4. Frees the old locations.

### Common Prefix Search

`common_prefix_search` (and its iterator variant `common_prefix_iter`) traverses the trie byte by byte, checking at each step whether the current node has a terminal (value) node. If it does, that prefix match is yielded. The traversal continues until the key is exhausted or no matching edge exists.

This is the core operation for dictionary-based text segmentation: given a string like "网球拍卖会", it finds "网" (net), "网球" (tennis), "网球拍" (tennis racket).

### Predictive Search (Common Prefix Predict)
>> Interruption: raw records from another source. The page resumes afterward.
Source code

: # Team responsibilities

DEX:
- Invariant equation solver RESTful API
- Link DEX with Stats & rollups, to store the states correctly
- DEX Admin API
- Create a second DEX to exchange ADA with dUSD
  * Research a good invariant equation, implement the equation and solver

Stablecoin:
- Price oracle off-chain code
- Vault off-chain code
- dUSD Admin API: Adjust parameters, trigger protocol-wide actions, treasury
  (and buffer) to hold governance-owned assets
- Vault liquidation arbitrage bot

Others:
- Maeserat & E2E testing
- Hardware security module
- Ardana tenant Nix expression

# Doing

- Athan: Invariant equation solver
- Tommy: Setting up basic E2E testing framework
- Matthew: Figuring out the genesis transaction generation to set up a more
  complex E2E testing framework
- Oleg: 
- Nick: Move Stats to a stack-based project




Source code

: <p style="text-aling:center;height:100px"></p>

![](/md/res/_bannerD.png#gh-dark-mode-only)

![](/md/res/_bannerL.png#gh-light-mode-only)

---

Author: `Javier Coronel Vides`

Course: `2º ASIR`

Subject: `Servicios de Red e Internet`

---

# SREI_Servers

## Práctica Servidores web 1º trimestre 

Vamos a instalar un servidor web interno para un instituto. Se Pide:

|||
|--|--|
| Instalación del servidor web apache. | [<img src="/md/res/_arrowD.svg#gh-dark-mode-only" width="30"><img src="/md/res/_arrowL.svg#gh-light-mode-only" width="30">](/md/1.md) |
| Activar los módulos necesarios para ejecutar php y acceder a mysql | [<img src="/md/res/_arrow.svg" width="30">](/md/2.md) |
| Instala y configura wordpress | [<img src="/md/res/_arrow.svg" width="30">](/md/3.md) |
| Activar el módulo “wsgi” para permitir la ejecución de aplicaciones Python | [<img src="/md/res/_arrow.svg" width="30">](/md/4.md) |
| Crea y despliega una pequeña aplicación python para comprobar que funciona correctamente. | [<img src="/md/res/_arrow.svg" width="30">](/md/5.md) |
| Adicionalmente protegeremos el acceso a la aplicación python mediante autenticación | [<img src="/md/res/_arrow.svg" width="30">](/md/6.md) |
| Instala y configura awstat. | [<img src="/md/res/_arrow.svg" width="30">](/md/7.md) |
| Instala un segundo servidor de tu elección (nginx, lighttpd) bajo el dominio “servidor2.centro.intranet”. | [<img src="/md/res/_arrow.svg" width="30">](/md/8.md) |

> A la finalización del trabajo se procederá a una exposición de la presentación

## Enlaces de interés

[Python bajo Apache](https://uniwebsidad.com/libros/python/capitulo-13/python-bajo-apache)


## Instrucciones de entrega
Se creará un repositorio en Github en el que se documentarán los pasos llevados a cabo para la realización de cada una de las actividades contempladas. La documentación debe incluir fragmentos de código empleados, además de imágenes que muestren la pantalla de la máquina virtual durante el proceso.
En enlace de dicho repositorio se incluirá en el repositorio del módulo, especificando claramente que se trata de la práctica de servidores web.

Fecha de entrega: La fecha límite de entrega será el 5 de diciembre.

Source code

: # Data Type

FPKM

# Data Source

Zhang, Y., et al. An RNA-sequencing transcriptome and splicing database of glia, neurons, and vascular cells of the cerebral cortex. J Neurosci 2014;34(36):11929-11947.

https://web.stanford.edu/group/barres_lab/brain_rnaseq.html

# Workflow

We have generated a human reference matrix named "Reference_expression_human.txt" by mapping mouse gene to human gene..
`common_prefix_predict` (and `common_prefix_predict_iter`) first navigates to the node representing the given prefix, then performs a depth-first traversal of the entire subtree below it, yielding every stored value. It uses `begin` to find the leftmost leaf and `next` to advance to the next leaf in order.

## Reduced-Trie Mode

When compiled with `--features reduced-trie`, cedarwood stores values directly in the leaf node's `base_` field instead of using a separate terminal node with label 0. This reduces the number of nodes needed, but requires additional bookkeeping (guarded by `#[cfg(feature = "reduced-trie")]` throughout the code).

The trade-off:
- **Pro**: fewer nodes, less memory for dictionaries where most keys are leaves.
- **Con**: slightly more complex insertion logic when a leaf becomes an internal node.

## Memory Layout

```
┌──────────────────────────────────────────────────────────┐
│ array: Vec<Node>     [Node; capacity]                    │
│ ┌──────┬──────┬──────┬──────┬──────┬──────┬─────────┐    │
│ │ 0    │ 1    │ 2    │ ...  │ 255  │ 256  │ ...     │    │
│ │base_ │base_ │base_ │      │base_ │base_ │         │    │
│ │check │check │check │      │check │check │         │    │
│ └──────┴──────┴──────┴──────┴──────┴──────┴─────────┘    │
│ ◄──── block 0 (256) ────►◄──── block 1 (256) ────►      │
│                                                          │
│ n_infos: Vec<NInfo>  [NInfo; capacity]  (parallel array) │
│ blocks:  Vec<Block>  [Block; capacity/256]               │
│ reject:  Vec<i16>    [i16; 257]  (global pruning table)  │
└──────────────────────────────────────────────────────────┘
```

The `array` and `n_infos` vectors are parallel -- index `i` in both refers to the same logical node. The `blocks` vector has one entry per 256-element chunk. The `reject` table is a global pruning heuristic indexed by the number of free slots in a block.

## Complexity

| Operation | Time | Space |
|-----------|------|-------|
| Lookup | O(k) | -- |
| Insert | O(k) amortized | O(1) amortized |
| Delete | O(k) | O(1) |
| Common prefix search | O(k) | O(matches) |
| Predictive search | O(k + results) | O(results) |

Where k is the key length in bytes. Insert is amortized O(k) because conflict resolution may need to relocate children, but the relocation cost is bounded by the smaller sibling set size and amortizes over multiple insertions.